Argent facile. Pour les villageois qui ont commencé
la plantation des arbres fournis par une compagnie chinoise, c'est
le rêve d'argent facile.
«On n'en avait jamais planté, mais les Chinois nous ont promis
que ça rapporterait jusqu'à 30 centimes d'euro par arbre chaque
jour », 
explique ce chef. Il n'a pas le choix.
«Si on refuse, le gouvernement local a dit qu'il donnerait notre
terre à d'autres planteurs venus d'ailleurs.» 
Comme la plupart
des paysans convertis à l'or élastique, ce père de cinq enfants ne
sait pas qu'il devra abandonner ses autres cultures pour assurer
cette activité intensive, devenant ainsi dépendante d'une société
qui fixe seule les prix. Le danger est la récupération des terres
par les exploitants.
«Ils travaillent lentement, ne se préoccupent que du lendemain,
ce sont des gens de qualité inférieure», 
se plaint M. Kuang,
expert agronome chinois et investisseur dans la province de Bokéo,
où il est venu former les populations locales à la plantation de
l'hévéa. Selon lui,
«pas besoin de contrat» avec les paysans qui
«ne comprennent rien» . Au nom de sa société Lei Lin, il a en
revanche signé des accords avec les autorités : en cas de
«mauvaise gestion» des plantations, des amendes seront
imposées aux agriculteurs, voire l'éviction pure et simple. Et, si
aucune main d'oeuvre qualifiée n'est disponible, des travailleurs
étrangers seront sollicités. Une aubaine pour M.Kuang :
«Pour l'instant, les locaux acceptent d'aménager les plantations
car on les laisse planter du riz entre les arbres pendant deux ans.
Mais quand viendra le moment de l'exploitation, ils risquent de ne
pas tenir le rythme. Alors, on leur reprendra la terre et on fera
venir de la main-d'oeuvre chinoise, ça ne manque pas chez
nous», 
dit-il fièrement.

A travers tout le pays, c'est la même déferlante. D'environ 14
000 hectares de plantations d'hévéa aujourd'hui, les autorités ont
planifié 200 000 hectares dans trois ans, exploités en majorité par
des groupes chinois privés. Il s'agit de soulager les demandes de
la Chine, assoiffée de matières premières, où la production a
atteint son niveau maximal. Déjà vingt-sept sociétés chinoises
exploitent le latex au Laos, et elles sont venues les mains
pleines. Elles offrent les jeunes pousses, la technologie, les
engrais chimiques, forment les paysans, construisent les usines de
raffinage ainsi que les routes pour acheminer le caoutchouc vers la
Chine, et ouvrent même des banques de crédit rural destinées
exclusivement aux intérêts chinois.
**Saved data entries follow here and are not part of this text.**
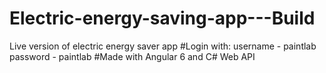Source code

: # Electric-energy-saving-app---Build
Live version of electric energy saver app
#Login with:
username - paintlab
password - paintlab
#Made with Angular 6 and C# Web API
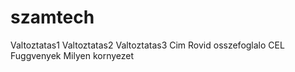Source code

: # szamtech
Valtoztatas1
Valtoztatas2
Valtoztatas3
Cim
Rovid osszefoglalo
CEL
Fuggvenyek
Milyen kornyezet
En échange, elles détiennent 40
à 80 % de la récolte pendant trente ans.

«Grand frère». 
Officiellement, cette porte ouverte
aux exploitants chinois fait partie du plan de développement
national dans un pays où huit personnes sur dix vivent de
l'agriculture de subsistance.
«La culture du caoutchouc se substitue à celle du pavot et
permet d'améliorer le niveau de vie», 
justifie la presse
officielle laotienne. C'est surtout une politique de la main tendue
à la Chine qui, après la Birmanie et le Cambodge, a jeté son dévolu
sur le Laos. Le «grand frère» communiste fournit presque la moitié
de l'aide internationale au Laos, garantit une assistance militaire
et diplomatique, et y investit massivement dans les mines, les
exploitations forestières et les barrages électriques. C'est que,
avec six millions d'habitants sur la superficie du Royaume-Uni, de
grandes richesses naturelles, une administration corrompue et une
économie sous-développée, le Laos ne fait pas le poids.
«L'afflux de Chinois a un impact majeur sur la société et le
commerce, et va sans doute conduire à une sinisation du pays.
Malheureusement, dans un Etat à parti unique, il ne peut y avoir
aucun débat», 
déplore Grant Evans, spécialiste du Laos depuis
trente ans.
Les ONG internationales assistent, impuissantes, à ce
changement. Sous le couvert de l'anonymat, la représentante d'une
organisation occidentale qui travaille dans le nord du pays depuis
dix ans déplore le choix du tout-caoutchouc :
«La monoculture imposée est la marque de ce qu'on peut appeler
une forme de colonisation moderne de la part de la Chine. Cela
compromet tous nos efforts pour un développement durable et
diversifié.» 
Pour Sombath Somphone, lauréat laotien du prix
Magsaysay (le Nobel du développement),
«nous sommes en train de passer directement dans l'arrière-cour
de la mondialisation, au lieu de faire jouer nos atouts comme
l'artisanat, l'agriculture et le tourisme». 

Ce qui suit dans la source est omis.